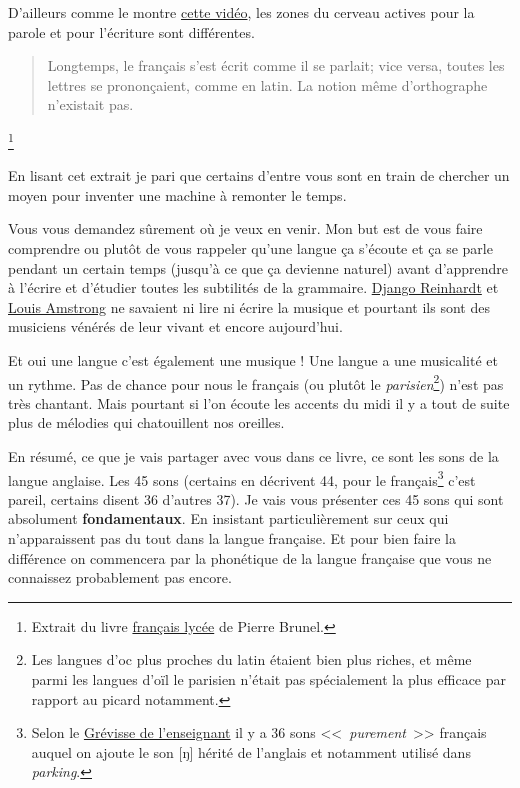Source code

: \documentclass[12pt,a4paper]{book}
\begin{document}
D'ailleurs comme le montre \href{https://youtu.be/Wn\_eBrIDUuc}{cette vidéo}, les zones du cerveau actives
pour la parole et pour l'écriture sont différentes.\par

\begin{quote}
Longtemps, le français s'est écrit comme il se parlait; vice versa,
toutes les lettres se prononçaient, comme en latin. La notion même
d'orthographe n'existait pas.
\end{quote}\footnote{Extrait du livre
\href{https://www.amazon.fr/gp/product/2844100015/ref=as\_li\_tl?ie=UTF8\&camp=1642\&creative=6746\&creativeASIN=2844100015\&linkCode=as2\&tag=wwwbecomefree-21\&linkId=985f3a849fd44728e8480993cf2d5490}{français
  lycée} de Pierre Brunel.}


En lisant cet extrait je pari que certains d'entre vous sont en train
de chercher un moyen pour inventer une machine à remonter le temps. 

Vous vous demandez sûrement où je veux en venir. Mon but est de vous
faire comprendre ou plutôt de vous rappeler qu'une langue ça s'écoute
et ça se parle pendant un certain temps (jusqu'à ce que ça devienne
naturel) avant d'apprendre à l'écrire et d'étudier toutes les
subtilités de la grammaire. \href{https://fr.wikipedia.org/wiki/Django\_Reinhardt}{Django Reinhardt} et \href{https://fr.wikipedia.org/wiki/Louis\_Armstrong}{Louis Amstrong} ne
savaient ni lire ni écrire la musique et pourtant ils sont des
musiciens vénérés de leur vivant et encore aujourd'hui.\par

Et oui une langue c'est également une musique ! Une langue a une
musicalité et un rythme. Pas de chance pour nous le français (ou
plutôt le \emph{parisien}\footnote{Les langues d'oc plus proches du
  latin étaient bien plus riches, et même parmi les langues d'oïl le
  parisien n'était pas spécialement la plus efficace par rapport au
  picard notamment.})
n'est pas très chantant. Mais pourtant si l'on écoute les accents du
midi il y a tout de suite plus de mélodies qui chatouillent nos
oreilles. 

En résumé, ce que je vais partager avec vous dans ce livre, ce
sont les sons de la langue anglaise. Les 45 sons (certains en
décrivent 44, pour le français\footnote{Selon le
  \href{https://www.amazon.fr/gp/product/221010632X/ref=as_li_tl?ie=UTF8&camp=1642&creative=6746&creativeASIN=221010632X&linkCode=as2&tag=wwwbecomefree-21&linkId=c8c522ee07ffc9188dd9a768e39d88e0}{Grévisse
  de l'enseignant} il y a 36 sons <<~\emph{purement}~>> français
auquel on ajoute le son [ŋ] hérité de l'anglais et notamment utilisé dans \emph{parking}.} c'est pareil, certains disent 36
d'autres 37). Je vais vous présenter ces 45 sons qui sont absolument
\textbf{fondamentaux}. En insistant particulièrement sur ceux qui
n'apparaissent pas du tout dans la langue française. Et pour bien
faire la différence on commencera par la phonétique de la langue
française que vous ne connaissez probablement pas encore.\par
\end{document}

→ **Task**
Go through the listing, and whenever a line contains the string "française", copy that line.

→ **Completed exercise**
n'apparaissent pas du tout dans la langue française. Et pour bien
française que vous ne connaissez probablement pas encore.\par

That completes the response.